Changes by job types
Social work and healthcare and nursing jobs remain the occupational areas that have been most resilient to falls in vacancies, although the number of social work vacancies has fallen since last week, and is now back to the level where is was at the start of the crisis. The five areas of sales, hospitality/catering, administration, consultancy, and HR/recruitment remain the areas with the largest falls, reflecting the areas of the economy most affected by the ‘shut down’. The largest fall in numeric terms is in IT vacancies.
Changes in vacancies by salary levels
The drop in vacancies between the 2nd week of March and the 17 May remains the highest for the second salary band, with prospective earnings between £15,000-£24,999. The relatively higher drop in job vacancies from lower pay bands likely reflects lower pay in many of the sectors directly shutdown by the restrictions put in place last month. Higher paid jobs, where people are more likely to be able to work from home, have taken a smaller hit compared to those offering lower pay.
Relationship between unemployment and vacancies
This week has seen the release of the latest claimant count unemployment figures, which represent the first indications of the impact of the lockdown measures on the number of people out of work, reflecting the number of claimants as at 9th April. Between March and April the number of claimant rose by nearly 70%; in the recession following the credit crunch in the last 2000s it took nearly eight months for claimant unemployment to rise that much.
The latest data, comparing the claimant count as at 9th April with the Adzuna vacancy data for the second week in April, show that there were 4.5 claimant unemployed per vacancy, a near three-fold increase on the March 2020 figure (the increase was 188%). The contribution of the increase in unemployment was greater than the decrease in vacancies – unemployment rose by almost 70% whereas vacancies fell by just over 40%.
There are substantial regional differences in the unemployment-vacancy ratios. Between March and April this year the ratio has shot up in all regions, with the highest ratios in Northern Ireland (17) and the North East (11), but closely followed by Scotland (10) and Wales (10). The lowest ratio is in London (2.4) followed by the South East (2.8).
Conclusions and next steps
Vacancies are down again compared with last week, and new flows also down slightly. Patterns by region and job type are similar to those in previous weeks’ briefings. Comparing the vacancy data with the latest information on claimant count unemployment shows that the number of unemployed claimants per vacancy has shot up from 1.5 last month to 4.5 in April, with substantial variation by region. The North East has experienced the smallest increase, but still has one of the highest ratios, while the ratio has increased the most in the South West.
The data released this week, combined with these vacancy figures, make clear that this is the toughest jobs market in a generation. This week we have published two papers, co-authored with a range of other organisations, that set out practical proposals for responding to this crisis (Help Wanted and Securing a place for young people). In our view central and local government, employers, civil society and those who can work to support the unemployed now need to work together to support people to prepare to work and move back into work as the lockdown eases.

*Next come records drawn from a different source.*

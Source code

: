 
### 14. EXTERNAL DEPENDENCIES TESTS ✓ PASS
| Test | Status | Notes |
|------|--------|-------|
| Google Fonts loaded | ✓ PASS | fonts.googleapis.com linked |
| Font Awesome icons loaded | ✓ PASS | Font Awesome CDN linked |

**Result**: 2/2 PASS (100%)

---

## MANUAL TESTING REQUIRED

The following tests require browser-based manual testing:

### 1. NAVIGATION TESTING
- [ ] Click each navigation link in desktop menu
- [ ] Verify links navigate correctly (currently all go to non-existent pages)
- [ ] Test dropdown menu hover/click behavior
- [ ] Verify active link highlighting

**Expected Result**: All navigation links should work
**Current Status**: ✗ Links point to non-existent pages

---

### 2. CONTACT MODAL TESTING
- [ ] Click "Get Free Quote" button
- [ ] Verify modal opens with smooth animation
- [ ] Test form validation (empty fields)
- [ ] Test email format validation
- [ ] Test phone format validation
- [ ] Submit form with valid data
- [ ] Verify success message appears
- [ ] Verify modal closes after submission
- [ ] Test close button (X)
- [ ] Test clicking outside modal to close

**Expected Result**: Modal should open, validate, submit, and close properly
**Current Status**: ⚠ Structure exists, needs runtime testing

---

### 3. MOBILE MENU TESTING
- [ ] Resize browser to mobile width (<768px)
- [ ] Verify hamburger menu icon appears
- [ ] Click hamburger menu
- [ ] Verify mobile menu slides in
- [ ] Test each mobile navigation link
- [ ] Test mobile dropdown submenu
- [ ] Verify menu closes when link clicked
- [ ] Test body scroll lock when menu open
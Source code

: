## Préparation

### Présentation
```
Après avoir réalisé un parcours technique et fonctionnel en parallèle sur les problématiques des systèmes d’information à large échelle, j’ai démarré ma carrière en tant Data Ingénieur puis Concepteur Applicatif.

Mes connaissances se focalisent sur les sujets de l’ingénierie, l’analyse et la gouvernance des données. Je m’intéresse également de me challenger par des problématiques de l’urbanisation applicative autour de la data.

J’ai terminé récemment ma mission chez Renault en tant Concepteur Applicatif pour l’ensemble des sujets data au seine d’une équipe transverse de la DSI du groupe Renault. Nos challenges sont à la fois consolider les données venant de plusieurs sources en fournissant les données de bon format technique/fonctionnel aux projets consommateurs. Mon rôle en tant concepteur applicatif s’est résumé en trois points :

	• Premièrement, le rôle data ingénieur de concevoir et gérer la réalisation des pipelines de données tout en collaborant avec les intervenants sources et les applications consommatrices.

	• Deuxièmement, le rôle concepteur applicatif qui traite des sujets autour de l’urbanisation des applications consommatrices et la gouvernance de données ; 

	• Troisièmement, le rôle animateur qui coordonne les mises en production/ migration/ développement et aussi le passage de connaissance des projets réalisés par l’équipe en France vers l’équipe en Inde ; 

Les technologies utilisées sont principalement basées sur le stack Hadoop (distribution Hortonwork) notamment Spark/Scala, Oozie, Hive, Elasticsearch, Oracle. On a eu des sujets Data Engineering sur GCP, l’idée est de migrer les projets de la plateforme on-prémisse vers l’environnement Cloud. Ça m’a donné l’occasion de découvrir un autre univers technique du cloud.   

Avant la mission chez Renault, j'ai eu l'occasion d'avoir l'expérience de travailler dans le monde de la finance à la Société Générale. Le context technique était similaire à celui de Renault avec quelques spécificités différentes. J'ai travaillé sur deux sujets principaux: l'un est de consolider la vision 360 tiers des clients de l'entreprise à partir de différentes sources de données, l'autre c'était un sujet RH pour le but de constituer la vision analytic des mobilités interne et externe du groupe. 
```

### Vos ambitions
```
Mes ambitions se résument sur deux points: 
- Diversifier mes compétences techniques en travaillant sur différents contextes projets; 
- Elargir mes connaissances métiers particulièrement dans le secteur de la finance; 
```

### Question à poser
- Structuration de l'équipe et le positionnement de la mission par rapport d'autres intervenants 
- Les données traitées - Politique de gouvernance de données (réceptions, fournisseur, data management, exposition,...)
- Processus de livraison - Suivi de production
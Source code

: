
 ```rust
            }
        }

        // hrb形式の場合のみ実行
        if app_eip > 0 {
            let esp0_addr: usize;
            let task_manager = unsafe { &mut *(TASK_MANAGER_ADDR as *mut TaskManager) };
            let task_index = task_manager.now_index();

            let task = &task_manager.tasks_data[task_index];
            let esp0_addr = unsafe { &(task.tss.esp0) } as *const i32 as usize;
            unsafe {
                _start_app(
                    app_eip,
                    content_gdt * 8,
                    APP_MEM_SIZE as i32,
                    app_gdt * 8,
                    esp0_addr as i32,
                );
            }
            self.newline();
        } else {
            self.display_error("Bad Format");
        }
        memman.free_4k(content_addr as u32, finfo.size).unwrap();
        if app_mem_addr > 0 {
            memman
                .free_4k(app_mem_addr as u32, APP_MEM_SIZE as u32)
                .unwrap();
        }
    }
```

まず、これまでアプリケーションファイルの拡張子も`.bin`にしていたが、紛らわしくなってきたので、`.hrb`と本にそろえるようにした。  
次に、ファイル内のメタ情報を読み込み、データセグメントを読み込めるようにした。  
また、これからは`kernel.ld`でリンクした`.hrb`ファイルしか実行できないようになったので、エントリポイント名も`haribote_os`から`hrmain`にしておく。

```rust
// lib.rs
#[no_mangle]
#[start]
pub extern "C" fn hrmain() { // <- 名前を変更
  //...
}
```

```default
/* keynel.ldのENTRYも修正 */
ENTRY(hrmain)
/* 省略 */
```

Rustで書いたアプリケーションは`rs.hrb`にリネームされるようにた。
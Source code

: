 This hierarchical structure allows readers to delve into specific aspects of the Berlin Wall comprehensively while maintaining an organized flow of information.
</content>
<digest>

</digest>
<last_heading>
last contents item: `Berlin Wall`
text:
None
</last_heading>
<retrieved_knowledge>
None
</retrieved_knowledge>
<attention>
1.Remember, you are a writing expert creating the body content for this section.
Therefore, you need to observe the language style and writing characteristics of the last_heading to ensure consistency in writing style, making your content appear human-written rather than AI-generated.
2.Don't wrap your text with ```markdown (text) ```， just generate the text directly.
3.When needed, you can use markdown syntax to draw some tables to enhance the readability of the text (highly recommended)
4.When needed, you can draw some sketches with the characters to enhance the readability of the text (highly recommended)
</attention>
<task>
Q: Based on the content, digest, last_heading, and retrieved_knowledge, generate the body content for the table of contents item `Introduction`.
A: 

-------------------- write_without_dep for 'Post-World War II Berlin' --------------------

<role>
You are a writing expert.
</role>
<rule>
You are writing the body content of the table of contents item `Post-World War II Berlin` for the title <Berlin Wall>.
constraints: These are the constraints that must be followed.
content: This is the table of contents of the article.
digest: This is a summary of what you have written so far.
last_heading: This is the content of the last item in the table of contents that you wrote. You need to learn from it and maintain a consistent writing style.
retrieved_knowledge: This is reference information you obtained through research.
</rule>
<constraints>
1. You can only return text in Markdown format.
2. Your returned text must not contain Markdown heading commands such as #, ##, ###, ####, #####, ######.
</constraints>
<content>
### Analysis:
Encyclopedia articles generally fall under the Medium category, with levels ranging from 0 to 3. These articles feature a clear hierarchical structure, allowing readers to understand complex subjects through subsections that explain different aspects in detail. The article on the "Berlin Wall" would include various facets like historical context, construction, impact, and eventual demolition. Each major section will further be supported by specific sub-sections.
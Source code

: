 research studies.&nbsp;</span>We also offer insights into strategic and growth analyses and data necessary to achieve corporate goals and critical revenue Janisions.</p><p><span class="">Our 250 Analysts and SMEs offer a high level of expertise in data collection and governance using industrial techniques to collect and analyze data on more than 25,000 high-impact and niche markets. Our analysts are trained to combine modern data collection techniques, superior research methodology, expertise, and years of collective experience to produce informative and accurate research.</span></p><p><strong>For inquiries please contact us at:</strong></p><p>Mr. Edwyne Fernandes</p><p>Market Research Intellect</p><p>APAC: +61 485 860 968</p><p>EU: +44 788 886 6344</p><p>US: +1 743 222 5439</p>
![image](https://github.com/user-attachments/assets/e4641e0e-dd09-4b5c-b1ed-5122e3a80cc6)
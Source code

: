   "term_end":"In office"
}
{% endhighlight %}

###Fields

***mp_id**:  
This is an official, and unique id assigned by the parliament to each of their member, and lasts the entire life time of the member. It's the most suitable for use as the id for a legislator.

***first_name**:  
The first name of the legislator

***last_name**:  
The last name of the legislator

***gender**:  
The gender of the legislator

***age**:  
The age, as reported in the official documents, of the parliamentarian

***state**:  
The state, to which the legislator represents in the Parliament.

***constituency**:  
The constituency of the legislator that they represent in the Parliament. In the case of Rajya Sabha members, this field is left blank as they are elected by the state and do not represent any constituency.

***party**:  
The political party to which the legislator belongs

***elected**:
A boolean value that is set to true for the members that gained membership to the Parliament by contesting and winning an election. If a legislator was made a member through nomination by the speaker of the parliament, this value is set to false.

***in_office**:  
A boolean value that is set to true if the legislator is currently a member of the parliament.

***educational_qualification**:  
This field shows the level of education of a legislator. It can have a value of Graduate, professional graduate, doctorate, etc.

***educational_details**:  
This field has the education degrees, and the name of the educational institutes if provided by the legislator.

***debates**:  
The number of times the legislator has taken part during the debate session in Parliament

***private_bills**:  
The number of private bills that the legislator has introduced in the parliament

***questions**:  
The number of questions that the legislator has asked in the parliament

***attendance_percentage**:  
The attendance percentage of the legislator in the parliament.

We will continue to publish further vacancy analyses at the end of each week, and anticipate that future briefings will include: Extending the Claimant Count analysis to explore the unemployment-vacancy ratio within local areas; A deep dive exploring trends within specific areas; A detailed analysis of the reduction in vacancies for different occupations
We would welcome input and feedback on this briefing note, and on the content and analysis for future briefings.